§ ASSIGNMENT
Examine the entries and show every line in which the word "playbooks" is found.

Rendered images with source text
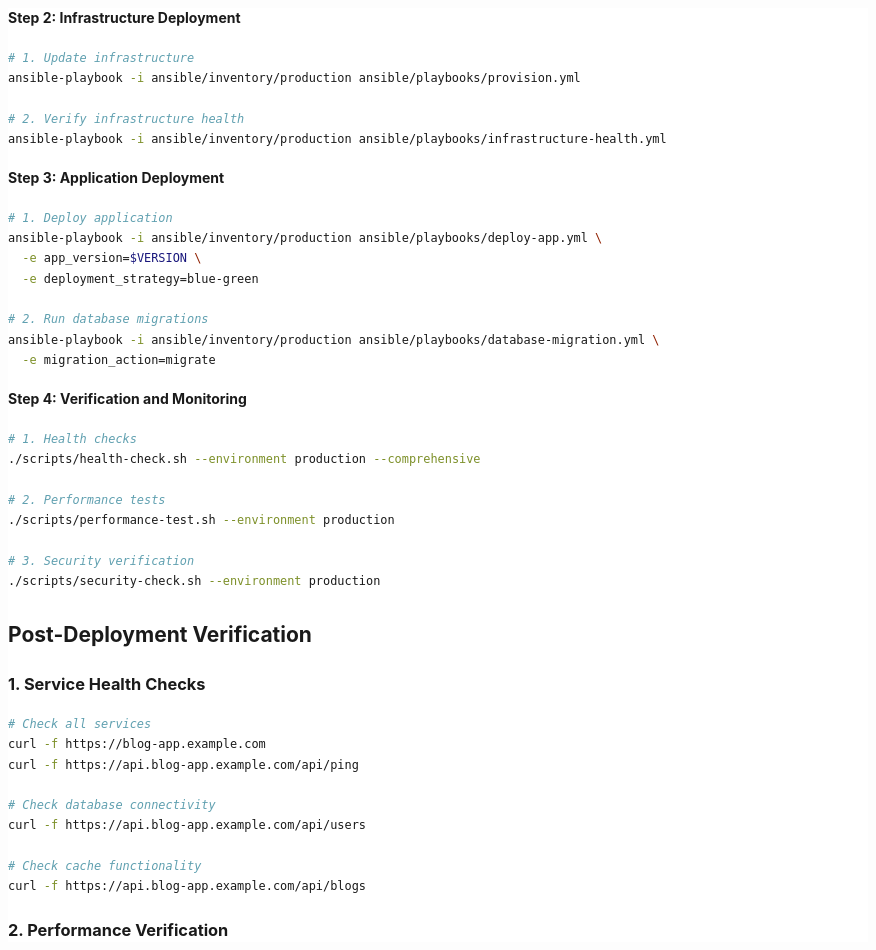 #### Step 2: Infrastructure Deployment

```bash
# 1. Update infrastructure
ansible-playbook -i ansible/inventory/production ansible/playbooks/provision.yml

# 2. Verify infrastructure health
ansible-playbook -i ansible/inventory/production ansible/playbooks/infrastructure-health.yml
```

#### Step 3: Application Deployment

```bash
# 1. Deploy application
ansible-playbook -i ansible/inventory/production ansible/playbooks/deploy-app.yml \
  -e app_version=$VERSION \
  -e deployment_strategy=blue-green

# 2. Run database migrations
ansible-playbook -i ansible/inventory/production ansible/playbooks/database-migration.yml \
  -e migration_action=migrate
```

#### Step 4: Verification and Monitoring

```bash
# 1. Health checks
./scripts/health-check.sh --environment production --comprehensive

# 2. Performance tests
./scripts/performance-test.sh --environment production

# 3. Security verification
./scripts/security-check.sh --environment production
```

## Post-Deployment Verification

### 1. Service Health Checks

```bash
# Check all services
curl -f https://blog-app.example.com
curl -f https://api.blog-app.example.com/api/ping

# Check database connectivity
curl -f https://api.blog-app.example.com/api/users

# Check cache functionality
curl -f https://api.blog-app.example.com/api/blogs
```

### 2. Performance Verification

§ TASK OUTPUT
ansible-playbook -i ansible/inventory/production ansible/playbooks/provision.yml
ansible-playbook -i ansible/inventory/production ansible/playbooks/infrastructure-health.yml
ansible-playbook -i ansible/inventory/production ansible/playbooks/deploy-app.yml \
ansible-playbook -i ansible/inventory/production ansible/playbooks/database-migration.yml \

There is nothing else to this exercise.